Subtropics

Friend from many-moons-ago Kabir Carter is helping to open Miami’s Subtropics music festival by performing a real-time moblogging project from New York.

Walking in the city (or elsewhere), sounds are heard and recorded without employing the subjective and limiting filter of conventional, transducer based sound recording technology.

So he’s describing sounds in text rather than laying them down magnetically, posting aural impressions from the field, without sound. For the opening, they set up a projector in a space in Miami and showed the posts. Sample results:

SFX #75
SFX: Folding Subway Seat Recoiling

SFX #73
SFX: Over Twenty Trash Bags Buffeted by Breeze

SFX #56
SFX: Sliced Potatoes Frying in Oil Filled Vat

SFX #40
SFX: Three Helium Filled Ballons Rubbing against Corrugated Metal Scaffolding

Music: The Kinks :: Alcohol

3 Replies to “Subtropics”

  1. His street poetry is pretty interesting, but his ontology — “without employing the subjective and limiting filter of conventional, transducer based sound recording technology” — is highly problematic. His attempt to escape filtration is itself a filter.

    Let’s take SFX #6: “Relatively Quiet Ambience Enveloping Small to Medium Size Cast Iron Buildings and Reflecting off of Street Paved with Bricks”. It’s loaded with subjective and limited filters. Small to medium size compared to what? Relatively quiet for whose ears? What “street” is this “paved” with “bricks” — and whose bricks are they? What is the ideological relationship between the writer and the paver of the street? And how did he come to be standing there, on those bricks, on that particular day?

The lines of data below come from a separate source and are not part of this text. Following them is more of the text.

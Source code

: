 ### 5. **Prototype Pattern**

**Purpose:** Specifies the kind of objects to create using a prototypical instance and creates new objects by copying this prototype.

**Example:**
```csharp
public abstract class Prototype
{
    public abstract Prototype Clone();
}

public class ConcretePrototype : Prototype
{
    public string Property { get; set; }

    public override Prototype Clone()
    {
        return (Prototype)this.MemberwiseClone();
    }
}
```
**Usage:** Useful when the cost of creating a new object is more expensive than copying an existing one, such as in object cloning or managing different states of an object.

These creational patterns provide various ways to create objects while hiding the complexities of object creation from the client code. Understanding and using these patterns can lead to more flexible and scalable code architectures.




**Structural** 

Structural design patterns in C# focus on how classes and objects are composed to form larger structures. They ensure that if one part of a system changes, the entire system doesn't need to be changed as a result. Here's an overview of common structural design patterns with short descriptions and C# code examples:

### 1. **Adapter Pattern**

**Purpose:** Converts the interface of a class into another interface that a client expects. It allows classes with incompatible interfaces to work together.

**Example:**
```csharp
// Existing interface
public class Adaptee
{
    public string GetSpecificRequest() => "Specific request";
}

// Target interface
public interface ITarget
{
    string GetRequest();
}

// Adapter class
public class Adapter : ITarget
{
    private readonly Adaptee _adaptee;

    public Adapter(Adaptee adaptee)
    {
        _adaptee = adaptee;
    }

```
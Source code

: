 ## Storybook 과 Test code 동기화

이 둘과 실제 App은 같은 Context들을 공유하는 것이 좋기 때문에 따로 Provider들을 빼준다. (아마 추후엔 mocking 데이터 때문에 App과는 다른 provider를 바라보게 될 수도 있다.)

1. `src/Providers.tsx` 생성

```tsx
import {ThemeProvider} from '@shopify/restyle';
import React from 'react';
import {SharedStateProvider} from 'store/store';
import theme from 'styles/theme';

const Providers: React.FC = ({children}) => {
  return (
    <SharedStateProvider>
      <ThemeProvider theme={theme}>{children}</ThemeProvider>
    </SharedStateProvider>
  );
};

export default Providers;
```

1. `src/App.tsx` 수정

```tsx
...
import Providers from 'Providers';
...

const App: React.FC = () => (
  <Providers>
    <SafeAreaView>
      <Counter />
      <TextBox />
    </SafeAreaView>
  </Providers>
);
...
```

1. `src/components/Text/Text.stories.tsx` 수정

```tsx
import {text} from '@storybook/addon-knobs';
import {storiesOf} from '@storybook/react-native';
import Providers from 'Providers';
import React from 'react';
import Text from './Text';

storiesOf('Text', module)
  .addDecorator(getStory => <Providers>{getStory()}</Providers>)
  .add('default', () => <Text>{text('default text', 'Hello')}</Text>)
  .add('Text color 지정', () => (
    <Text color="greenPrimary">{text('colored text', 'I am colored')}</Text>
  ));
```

    Wait, I think he’s being ironic about those subjective and limiting filters. Or, rather, “ironic”.

  2. Chris — I think Kabir’s point is simply to do an experiment — recording without conventional recording technology. He doesn’t seem to me to be making a point about filters in the _general_ sense.

  3. recording without conventional recording technology

    I think it makes the point that there is no such thing as pure “recording” – even the “recording” of conventional audio equipment has its filters, since there will be inaudibles, and things heard that are incomprehensible, and there are no visuals in any case. Even the choice of where to stand and record is a filter. The filters of Kabir’s poetic “recording” should be obvious.

    In other words, the project shows that recording is still representation, even if he doesn’t explicitly (or consciously) make that point..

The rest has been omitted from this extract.